# WORK TASK
There is a line below that contains "da datalake a". Please reproduce it and all following lines exactly, through the final one.

# PROVIDED ENTRIES
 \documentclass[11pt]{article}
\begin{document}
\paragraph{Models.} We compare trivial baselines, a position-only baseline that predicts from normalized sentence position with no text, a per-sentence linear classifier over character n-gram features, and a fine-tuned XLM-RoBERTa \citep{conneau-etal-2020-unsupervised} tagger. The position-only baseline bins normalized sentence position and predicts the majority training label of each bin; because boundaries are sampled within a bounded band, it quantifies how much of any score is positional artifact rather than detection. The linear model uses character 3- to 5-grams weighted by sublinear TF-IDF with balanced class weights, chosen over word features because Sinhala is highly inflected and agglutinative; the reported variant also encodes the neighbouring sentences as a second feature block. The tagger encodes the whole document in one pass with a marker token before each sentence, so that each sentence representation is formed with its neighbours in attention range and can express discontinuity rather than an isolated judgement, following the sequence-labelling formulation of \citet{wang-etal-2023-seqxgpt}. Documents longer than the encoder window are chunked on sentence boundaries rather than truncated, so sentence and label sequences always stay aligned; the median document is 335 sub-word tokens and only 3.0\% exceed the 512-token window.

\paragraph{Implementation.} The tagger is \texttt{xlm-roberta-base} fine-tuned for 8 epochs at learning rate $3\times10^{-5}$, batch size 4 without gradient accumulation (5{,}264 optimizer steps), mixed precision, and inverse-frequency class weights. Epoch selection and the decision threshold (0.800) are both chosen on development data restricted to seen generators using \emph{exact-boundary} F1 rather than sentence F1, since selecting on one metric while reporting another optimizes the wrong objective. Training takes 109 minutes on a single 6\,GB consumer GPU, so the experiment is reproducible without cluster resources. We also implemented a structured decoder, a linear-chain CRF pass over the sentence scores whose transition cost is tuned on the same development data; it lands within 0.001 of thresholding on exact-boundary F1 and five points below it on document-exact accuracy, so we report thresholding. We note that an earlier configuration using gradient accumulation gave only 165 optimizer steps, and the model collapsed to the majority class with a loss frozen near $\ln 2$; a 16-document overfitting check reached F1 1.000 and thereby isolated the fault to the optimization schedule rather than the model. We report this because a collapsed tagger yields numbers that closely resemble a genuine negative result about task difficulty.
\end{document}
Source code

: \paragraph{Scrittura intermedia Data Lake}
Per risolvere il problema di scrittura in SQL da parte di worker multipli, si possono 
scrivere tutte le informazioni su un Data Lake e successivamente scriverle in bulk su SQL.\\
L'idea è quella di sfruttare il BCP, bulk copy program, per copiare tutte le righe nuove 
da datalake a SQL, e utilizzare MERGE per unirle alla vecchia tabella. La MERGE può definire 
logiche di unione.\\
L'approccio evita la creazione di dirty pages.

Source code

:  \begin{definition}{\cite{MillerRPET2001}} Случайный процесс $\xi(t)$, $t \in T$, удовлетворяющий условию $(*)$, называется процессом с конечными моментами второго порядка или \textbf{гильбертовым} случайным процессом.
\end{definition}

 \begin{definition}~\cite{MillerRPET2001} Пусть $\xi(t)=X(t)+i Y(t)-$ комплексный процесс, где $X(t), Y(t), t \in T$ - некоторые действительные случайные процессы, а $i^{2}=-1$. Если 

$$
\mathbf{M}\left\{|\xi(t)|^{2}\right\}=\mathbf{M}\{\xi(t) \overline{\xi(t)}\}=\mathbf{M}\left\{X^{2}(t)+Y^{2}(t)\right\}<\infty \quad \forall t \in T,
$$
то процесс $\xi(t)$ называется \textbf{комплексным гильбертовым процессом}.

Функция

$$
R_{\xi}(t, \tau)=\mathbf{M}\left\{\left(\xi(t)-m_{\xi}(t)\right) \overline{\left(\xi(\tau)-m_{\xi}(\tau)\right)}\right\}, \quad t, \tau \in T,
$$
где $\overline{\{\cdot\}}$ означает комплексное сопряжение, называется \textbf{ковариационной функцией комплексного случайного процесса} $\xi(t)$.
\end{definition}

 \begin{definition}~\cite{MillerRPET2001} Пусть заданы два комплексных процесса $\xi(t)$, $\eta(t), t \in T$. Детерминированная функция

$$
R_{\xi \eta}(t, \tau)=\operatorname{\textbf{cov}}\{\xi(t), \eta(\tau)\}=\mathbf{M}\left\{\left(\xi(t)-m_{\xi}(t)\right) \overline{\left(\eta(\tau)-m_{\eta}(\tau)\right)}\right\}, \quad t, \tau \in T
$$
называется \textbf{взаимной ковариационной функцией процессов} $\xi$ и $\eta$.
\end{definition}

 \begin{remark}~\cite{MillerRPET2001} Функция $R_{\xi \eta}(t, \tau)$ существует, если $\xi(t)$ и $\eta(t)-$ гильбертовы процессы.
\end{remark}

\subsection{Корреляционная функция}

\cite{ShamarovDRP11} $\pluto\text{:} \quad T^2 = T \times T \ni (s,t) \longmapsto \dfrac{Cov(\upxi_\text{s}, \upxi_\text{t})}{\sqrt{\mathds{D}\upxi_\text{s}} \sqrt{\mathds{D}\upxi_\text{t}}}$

# SOLUTION
da datalake a SQL, e utilizzare MERGE per unirle alla vecchia tabella. La MERGE può definire 
logiche di unione.\\
L'approccio evita la creazione di dirty pages.

Source code

:  \begin{definition}{\cite{MillerRPET2001}} Случайный процесс $\xi(t)$, $t \in T$, удовлетворяющий условию $(*)$, называется процессом с конечными моментами второго порядка или \textbf{гильбертовым} случайным процессом.
\end{definition}

 \begin{definition}~\cite{MillerRPET2001} Пусть $\xi(t)=X(t)+i Y(t)-$ комплексный процесс, где $X(t), Y(t), t \in T$ - некоторые действительные случайные процессы, а $i^{2}=-1$. Если 

$$
\mathbf{M}\left\{|\xi(t)|^{2}\right\}=\mathbf{M}\{\xi(t) \overline{\xi(t)}\}=\mathbf{M}\left\{X^{2}(t)+Y^{2}(t)\right\}<\infty \quad \forall t \in T,
$$
то процесс $\xi(t)$ называется \textbf{комплексным гильбертовым процессом}.

Функция

$$
R_{\xi}(t, \tau)=\mathbf{M}\left\{\left(\xi(t)-m_{\xi}(t)\right) \overline{\left(\xi(\tau)-m_{\xi}(\tau)\right)}\right\}, \quad t, \tau \in T,
$$
где $\overline{\{\cdot\}}$ означает комплексное сопряжение, называется \textbf{ковариационной функцией комплексного случайного процесса} $\xi(t)$.
\end{definition}

 \begin{definition}~\cite{MillerRPET2001} Пусть заданы два комплексных процесса $\xi(t)$, $\eta(t), t \in T$. Детерминированная функция

$$
R_{\xi \eta}(t, \tau)=\operatorname{\textbf{cov}}\{\xi(t), \eta(\tau)\}=\mathbf{M}\left\{\left(\xi(t)-m_{\xi}(t)\right) \overline{\left(\eta(\tau)-m_{\eta}(\tau)\right)}\right\}, \quad t, \tau \in T
$$
называется \textbf{взаимной ковариационной функцией процессов} $\xi$ и $\eta$.
\end{definition}

 \begin{remark}~\cite{MillerRPET2001} Функция $R_{\xi \eta}(t, \tau)$ существует, если $\xi(t)$ и $\eta(t)-$ гильбертовы процессы.
\end{remark}

\subsection{Корреляционная функция}

\cite{ShamarovDRP11} $\pluto\text{:} \quad T^2 = T \times T \ni (s,t) \longmapsto \dfrac{Cov(\upxi_\text{s}, \upxi_\text{t})}{\sqrt{\mathds{D}\upxi_\text{s}} \sqrt{\mathds{D}\upxi_\text{t}}}$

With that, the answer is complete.